***** Input data *****
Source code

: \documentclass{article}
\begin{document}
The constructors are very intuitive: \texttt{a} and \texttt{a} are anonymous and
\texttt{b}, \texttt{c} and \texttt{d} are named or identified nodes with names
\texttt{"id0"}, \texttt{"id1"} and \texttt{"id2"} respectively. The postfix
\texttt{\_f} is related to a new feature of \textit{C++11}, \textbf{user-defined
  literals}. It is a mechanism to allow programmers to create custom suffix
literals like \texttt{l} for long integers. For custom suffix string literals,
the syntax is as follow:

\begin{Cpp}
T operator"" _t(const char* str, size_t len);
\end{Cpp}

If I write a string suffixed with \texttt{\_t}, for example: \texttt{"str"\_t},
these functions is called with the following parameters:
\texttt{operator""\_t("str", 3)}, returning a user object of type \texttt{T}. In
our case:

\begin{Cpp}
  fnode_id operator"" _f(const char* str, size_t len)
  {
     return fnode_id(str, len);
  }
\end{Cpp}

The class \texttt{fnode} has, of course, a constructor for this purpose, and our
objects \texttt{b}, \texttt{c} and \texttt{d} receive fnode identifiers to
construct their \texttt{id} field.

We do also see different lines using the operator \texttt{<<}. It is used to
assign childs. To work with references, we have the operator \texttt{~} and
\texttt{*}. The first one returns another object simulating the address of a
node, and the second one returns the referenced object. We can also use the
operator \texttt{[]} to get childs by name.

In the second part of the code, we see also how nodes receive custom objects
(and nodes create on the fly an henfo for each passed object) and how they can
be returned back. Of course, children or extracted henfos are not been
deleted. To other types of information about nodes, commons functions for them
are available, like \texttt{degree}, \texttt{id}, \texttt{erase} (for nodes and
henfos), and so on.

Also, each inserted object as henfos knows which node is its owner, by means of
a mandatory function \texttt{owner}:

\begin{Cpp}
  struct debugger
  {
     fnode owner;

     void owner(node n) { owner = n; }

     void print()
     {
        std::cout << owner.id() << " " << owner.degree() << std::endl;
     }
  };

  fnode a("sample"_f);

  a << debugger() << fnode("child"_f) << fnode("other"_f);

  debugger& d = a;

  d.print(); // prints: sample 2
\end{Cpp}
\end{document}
*****
> [What the exercise asks] Exact copies of every record are required, so retype them in full.

> [Answer area]
Source code

: \documentclass{article}
\begin{document}
The constructors are very intuitive: \texttt{a} and \texttt{a} are anonymous and
\texttt{b}, \texttt{c} and \texttt{d} are named or identified nodes with names
\texttt{"id0"}, \texttt{"id1"} and \texttt{"id2"} respectively. The postfix
\texttt{\_f} is related to a new feature of \textit{C++11}, \textbf{user-defined
  literals}. It is a mechanism to allow programmers to create custom suffix
literals like \texttt{l} for long integers. For custom suffix string literals,
the syntax is as follow:

\begin{Cpp}
T operator"" _t(const char* str, size_t len);
\end{Cpp}

If I write a string suffixed with \texttt{\_t}, for example: \texttt{"str"\_t},
these functions is called with the following parameters:
\texttt{operator""\_t("str", 3)}, returning a user object of type \texttt{T}. In
our case:

\begin{Cpp}
  fnode_id operator"" _f(const char* str, size_t len)
  {
     return fnode_id(str, len);
  }
\end{Cpp}

The class \texttt{fnode} has, of course, a constructor for this purpose, and our
objects \texttt{b}, \texttt{c} and \texttt{d} receive fnode identifiers to
construct their \texttt{id} field.

We do also see different lines using the operator \texttt{<<}. It is used to
assign childs. To work with references, we have the operator \texttt{~} and
\texttt{*}. The first one returns another object simulating the address of a
node, and the second one returns the referenced object. We can also use the
operator \texttt{[]} to get childs by name.

In the second part of the code, we see also how nodes receive custom objects
(and nodes create on the fly an henfo for each passed object) and how they can
be returned back. Of course, children or extracted henfos are not been
deleted. To other types of information about nodes, commons functions for them
are available, like \texttt{degree}, \texttt{id}, \texttt{erase} (for nodes and
henfos), and so on.

Also, each inserted object as henfos knows which node is its owner, by means of
a mandatory function \texttt{owner}:

\begin{Cpp}
  struct debugger
  {
     fnode owner;

     void owner(node n) { owner = n; }

     void print()
     {
        std::cout << owner.id() << " " << owner.degree() << std::endl;
     }
  };

  fnode a("sample"_f);

  a << debugger() << fnode("child"_f) << fnode("other"_f);

  debugger& d = a;

  d.print(); // prints: sample 2
\end{Cpp}
\end{document}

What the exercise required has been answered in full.